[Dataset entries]
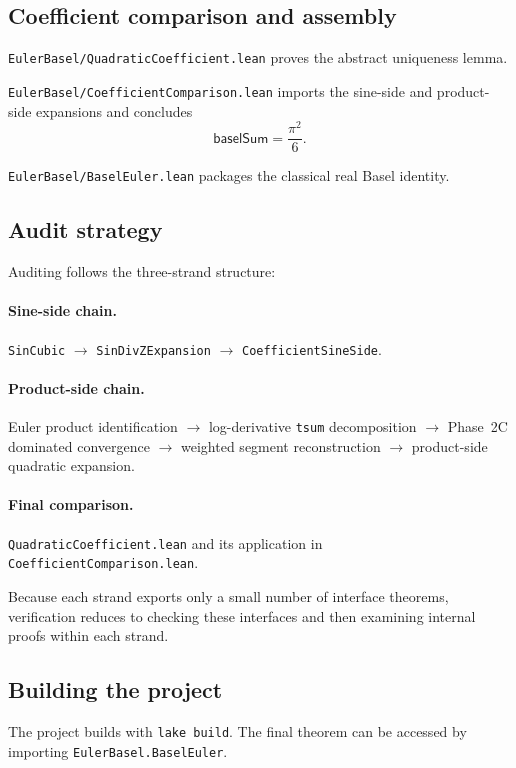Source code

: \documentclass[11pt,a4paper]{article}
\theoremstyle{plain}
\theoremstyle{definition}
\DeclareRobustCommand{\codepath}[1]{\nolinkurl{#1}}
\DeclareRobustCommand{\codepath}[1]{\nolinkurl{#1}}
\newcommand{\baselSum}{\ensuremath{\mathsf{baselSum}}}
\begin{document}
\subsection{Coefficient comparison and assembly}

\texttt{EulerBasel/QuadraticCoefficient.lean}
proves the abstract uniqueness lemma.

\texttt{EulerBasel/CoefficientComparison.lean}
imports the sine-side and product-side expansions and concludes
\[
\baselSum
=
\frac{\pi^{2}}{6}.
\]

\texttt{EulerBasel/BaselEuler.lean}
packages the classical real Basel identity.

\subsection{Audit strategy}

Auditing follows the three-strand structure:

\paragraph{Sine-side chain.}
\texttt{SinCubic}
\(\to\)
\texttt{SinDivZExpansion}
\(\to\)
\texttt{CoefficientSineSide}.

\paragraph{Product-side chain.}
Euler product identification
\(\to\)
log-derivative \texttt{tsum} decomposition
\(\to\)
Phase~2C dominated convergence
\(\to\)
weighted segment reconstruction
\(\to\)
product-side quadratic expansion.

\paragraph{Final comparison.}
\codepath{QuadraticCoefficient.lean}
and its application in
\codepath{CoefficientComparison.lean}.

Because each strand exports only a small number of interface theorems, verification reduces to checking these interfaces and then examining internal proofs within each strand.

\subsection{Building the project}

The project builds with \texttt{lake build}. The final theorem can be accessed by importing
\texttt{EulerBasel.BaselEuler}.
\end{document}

— EXERCISE AIM —
Pull out the lines above in which the word "codepath" appears.

— THE COMPLETED TASK —
\DeclareRobustCommand{\codepath}[1]{\nolinkurl{#1}}
\DeclareRobustCommand{\codepath}[1]{\nolinkurl{#1}}
\codepath{QuadraticCoefficient.lean}
\codepath{CoefficientComparison.lean}.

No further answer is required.